[Collected data]
-*-

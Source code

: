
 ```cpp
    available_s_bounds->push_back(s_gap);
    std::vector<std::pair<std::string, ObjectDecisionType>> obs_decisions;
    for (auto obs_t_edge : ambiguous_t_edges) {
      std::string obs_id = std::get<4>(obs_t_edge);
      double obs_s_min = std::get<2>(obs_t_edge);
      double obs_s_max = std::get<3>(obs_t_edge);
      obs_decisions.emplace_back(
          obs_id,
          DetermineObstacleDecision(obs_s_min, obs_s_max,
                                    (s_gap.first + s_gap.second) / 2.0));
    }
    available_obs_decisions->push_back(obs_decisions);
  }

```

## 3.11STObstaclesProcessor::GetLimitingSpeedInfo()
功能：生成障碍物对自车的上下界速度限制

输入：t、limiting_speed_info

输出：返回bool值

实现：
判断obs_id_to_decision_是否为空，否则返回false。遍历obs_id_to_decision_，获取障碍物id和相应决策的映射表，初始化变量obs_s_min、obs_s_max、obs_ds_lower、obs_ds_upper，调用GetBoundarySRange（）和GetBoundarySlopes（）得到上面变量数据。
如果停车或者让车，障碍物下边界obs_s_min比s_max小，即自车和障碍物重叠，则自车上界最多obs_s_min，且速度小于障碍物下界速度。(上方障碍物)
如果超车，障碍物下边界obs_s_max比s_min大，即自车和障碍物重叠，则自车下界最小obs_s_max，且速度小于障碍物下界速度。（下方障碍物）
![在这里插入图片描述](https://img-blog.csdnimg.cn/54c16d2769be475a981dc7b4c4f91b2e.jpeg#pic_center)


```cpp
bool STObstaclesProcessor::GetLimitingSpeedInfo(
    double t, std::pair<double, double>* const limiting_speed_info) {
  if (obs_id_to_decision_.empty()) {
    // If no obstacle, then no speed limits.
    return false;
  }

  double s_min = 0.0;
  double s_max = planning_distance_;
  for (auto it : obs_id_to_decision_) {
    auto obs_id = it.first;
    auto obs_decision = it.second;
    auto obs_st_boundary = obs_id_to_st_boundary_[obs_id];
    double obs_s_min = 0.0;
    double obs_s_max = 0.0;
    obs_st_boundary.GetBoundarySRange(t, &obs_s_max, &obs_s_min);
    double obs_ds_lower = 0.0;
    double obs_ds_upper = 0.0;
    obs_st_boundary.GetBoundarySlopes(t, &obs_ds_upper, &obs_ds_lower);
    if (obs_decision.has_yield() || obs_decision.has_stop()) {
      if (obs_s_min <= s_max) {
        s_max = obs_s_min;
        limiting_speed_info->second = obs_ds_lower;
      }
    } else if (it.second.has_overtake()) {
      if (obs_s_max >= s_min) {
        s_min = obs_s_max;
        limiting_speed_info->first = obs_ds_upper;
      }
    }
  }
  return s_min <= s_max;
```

-*-

- _WHAT IS EXPECTED_: What is needed is an exact copy of the lines from the one containing "判断obs_id_to_de" through the final line of the data, both included, and nothing more.

- _TASK OUTPUT_:
判断obs_id_to_decision_是否为空，否则返回false。遍历obs_id_to_decision_，获取障碍物id和相应决策的映射表，初始化变量obs_s_min、obs_s_max、obs_ds_lower、obs_ds_upper，调用GetBoundarySRange（）和GetBoundarySlopes（）得到上面变量数据。
如果停车或者让车，障碍物下边界obs_s_min比s_max小，即自车和障碍物重叠，则自车上界最多obs_s_min，且速度小于障碍物下界速度。(上方障碍物)
如果超车，障碍物下边界obs_s_max比s_min大，即自车和障碍物重叠，则自车下界最小obs_s_max，且速度小于障碍物下界速度。（下方障碍物）
![在这里插入图片描述](https://img-blog.csdnimg.cn/54c16d2769be475a981dc7b4c4f91b2e.jpeg#pic_center)


```cpp
bool STObstaclesProcessor::GetLimitingSpeedInfo(
    double t, std::pair<double, double>* const limiting_speed_info) {
  if (obs_id_to_decision_.empty()) {
    // If no obstacle, then no speed limits.
    return false;
  }

  double s_min = 0.0;
  double s_max = planning_distance_;
  for (auto it : obs_id_to_decision_) {
    auto obs_id = it.first;
    auto obs_decision = it.second;
    auto obs_st_boundary = obs_id_to_st_boundary_[obs_id];
    double obs_s_min = 0.0;
    double obs_s_max = 0.0;
    obs_st_boundary.GetBoundarySRange(t, &obs_s_max, &obs_s_min);
    double obs_ds_lower = 0.0;
    double obs_ds_upper = 0.0;
    obs_st_boundary.GetBoundarySlopes(t, &obs_ds_upper, &obs_ds_lower);
    if (obs_decision.has_yield() || obs_decision.has_stop()) {
      if (obs_s_min <= s_max) {
        s_max = obs_s_min;
        limiting_speed_info->second = obs_ds_lower;
      }
    } else if (it.second.has_overtake()) {
      if (obs_s_max >= s_min) {
        s_min = obs_s_max;
        limiting_speed_info->first = obs_ds_upper;
      }
    }
  }
  return s_min <= s_max;
```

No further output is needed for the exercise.